(Data items)
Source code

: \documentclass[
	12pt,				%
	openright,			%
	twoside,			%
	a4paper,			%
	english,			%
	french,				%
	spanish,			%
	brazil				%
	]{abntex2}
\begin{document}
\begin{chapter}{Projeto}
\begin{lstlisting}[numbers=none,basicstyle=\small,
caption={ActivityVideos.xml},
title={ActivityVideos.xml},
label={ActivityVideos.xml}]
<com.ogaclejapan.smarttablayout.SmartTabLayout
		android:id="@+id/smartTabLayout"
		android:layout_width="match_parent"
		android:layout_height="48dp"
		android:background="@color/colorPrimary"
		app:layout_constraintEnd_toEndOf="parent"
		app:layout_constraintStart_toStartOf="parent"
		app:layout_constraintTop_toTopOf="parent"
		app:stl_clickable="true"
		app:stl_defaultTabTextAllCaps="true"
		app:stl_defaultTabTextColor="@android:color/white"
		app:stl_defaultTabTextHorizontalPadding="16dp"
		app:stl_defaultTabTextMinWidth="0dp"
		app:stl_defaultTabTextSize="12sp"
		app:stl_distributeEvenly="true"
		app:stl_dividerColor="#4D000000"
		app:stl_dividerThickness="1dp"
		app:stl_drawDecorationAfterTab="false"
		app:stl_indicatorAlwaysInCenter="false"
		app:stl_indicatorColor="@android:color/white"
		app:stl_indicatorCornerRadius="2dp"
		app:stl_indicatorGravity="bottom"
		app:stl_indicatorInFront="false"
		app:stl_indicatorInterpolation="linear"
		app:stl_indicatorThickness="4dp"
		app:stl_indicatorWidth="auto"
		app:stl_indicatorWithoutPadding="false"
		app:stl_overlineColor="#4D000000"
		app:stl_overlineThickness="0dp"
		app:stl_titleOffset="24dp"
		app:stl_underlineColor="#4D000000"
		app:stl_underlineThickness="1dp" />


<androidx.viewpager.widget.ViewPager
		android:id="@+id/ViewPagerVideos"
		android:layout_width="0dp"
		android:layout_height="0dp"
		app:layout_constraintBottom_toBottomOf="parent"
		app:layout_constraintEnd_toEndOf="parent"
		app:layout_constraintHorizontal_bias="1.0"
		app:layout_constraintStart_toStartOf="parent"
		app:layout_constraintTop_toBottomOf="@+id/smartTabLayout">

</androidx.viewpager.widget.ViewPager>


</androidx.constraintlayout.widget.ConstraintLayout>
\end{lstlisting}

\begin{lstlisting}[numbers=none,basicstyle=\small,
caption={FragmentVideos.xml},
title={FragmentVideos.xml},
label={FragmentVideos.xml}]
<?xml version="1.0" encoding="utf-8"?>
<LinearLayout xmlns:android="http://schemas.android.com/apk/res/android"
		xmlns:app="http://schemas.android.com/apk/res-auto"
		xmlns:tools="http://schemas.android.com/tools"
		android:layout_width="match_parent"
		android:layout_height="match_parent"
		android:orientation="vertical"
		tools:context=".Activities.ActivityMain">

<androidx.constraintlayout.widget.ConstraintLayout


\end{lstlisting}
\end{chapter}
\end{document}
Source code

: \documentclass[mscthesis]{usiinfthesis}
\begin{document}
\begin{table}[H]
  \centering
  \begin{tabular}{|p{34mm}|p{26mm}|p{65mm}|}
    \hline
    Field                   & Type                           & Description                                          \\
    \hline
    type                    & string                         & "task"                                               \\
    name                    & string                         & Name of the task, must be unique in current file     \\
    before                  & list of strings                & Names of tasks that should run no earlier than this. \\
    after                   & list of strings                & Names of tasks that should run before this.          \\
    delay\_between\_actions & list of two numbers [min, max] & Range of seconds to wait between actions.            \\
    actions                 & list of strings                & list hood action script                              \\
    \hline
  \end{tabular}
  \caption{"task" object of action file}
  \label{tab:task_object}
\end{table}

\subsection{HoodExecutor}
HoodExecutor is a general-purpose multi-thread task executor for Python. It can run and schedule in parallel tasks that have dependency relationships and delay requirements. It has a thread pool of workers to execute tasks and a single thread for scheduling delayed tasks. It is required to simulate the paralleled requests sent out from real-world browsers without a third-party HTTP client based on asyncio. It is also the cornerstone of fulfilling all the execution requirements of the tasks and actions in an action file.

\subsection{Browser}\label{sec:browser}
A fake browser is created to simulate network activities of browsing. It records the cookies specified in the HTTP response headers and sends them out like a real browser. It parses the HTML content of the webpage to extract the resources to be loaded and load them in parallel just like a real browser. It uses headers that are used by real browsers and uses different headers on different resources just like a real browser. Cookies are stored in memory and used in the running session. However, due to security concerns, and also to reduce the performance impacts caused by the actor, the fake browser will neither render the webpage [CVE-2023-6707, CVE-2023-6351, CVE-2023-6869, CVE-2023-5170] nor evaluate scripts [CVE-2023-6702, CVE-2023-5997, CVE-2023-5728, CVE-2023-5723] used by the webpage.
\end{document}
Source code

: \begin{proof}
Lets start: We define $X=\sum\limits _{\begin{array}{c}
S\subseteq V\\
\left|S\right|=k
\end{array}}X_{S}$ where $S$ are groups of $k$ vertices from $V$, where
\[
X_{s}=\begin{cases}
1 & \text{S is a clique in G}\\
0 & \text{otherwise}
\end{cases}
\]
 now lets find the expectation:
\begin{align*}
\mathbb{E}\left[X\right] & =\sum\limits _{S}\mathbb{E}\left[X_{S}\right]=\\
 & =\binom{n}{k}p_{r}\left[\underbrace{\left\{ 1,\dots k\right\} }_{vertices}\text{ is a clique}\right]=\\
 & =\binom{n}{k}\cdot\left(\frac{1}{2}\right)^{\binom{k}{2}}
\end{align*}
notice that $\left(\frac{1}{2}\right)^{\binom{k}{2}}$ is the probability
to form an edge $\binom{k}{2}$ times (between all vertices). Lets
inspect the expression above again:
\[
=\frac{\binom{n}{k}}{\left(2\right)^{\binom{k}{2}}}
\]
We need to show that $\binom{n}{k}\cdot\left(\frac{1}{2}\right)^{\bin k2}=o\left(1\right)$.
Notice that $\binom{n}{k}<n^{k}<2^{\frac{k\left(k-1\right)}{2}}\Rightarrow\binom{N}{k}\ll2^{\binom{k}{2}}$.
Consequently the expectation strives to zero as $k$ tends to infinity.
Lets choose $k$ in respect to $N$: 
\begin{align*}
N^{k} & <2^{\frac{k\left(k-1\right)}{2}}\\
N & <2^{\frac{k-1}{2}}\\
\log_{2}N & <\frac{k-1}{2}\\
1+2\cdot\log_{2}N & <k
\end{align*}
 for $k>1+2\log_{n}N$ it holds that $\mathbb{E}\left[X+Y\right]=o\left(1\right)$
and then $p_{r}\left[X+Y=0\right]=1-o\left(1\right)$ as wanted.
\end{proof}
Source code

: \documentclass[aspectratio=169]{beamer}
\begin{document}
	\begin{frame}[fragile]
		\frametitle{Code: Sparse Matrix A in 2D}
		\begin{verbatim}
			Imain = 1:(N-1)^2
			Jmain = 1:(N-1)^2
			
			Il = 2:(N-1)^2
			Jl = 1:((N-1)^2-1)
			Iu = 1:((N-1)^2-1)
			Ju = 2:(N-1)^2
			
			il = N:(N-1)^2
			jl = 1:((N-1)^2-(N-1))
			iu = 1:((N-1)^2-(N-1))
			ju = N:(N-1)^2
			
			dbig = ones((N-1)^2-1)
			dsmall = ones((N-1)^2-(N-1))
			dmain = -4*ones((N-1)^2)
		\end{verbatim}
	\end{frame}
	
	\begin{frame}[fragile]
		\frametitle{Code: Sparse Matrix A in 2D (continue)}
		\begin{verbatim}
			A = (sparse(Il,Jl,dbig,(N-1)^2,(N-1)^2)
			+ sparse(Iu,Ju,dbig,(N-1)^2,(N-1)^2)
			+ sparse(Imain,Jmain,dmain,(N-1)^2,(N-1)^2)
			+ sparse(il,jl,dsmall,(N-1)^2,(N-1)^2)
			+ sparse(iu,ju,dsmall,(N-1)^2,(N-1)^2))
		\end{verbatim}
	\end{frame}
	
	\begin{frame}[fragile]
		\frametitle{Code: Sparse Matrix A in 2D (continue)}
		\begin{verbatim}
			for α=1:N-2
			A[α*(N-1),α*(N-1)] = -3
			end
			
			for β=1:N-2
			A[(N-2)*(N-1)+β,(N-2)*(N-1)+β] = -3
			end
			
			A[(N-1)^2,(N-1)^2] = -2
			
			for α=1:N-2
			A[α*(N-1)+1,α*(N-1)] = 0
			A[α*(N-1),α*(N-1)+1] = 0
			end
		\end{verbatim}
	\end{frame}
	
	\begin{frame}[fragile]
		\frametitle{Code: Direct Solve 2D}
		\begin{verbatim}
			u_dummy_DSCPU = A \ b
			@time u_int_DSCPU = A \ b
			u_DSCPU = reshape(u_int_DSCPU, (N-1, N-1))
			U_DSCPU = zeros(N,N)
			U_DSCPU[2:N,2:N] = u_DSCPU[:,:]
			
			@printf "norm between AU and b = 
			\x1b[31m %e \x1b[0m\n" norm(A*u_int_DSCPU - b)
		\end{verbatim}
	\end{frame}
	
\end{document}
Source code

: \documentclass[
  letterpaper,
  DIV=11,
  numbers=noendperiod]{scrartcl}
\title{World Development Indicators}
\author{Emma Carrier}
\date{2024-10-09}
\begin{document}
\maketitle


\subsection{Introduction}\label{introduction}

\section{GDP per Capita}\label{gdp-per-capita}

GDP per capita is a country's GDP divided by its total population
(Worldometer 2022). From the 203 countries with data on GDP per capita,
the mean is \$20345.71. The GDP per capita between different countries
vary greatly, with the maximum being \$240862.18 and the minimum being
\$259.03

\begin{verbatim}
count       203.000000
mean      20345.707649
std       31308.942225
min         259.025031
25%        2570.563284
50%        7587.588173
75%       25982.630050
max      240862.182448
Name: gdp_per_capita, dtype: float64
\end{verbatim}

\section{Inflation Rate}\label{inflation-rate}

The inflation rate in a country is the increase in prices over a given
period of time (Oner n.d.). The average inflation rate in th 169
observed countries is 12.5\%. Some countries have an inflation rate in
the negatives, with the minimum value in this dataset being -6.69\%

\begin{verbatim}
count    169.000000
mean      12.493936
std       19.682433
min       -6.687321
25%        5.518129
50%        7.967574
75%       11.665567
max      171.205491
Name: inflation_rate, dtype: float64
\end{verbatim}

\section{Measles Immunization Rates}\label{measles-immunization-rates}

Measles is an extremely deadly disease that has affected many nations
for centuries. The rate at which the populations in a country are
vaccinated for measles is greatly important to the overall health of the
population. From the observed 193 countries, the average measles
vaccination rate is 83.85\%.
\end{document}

What you need to do →
What lines in the entries above hold "file"? Copy every one.

Task answer →
    name                    & string                         & Name of the task, must be unique in current file     \\
  \caption{"task" object of action file}
HoodExecutor is a general-purpose multi-thread task executor for Python. It can run and schedule in parallel tasks that have dependency relationships and delay requirements. It has a thread pool of workers to execute tasks and a single thread for scheduling delayed tasks. It is required to simulate the paralleled requests sent out from real-world browsers without a third-party HTTP client based on asyncio. It is also the cornerstone of fulfilling all the execution requirements of the tasks and actions in an action file.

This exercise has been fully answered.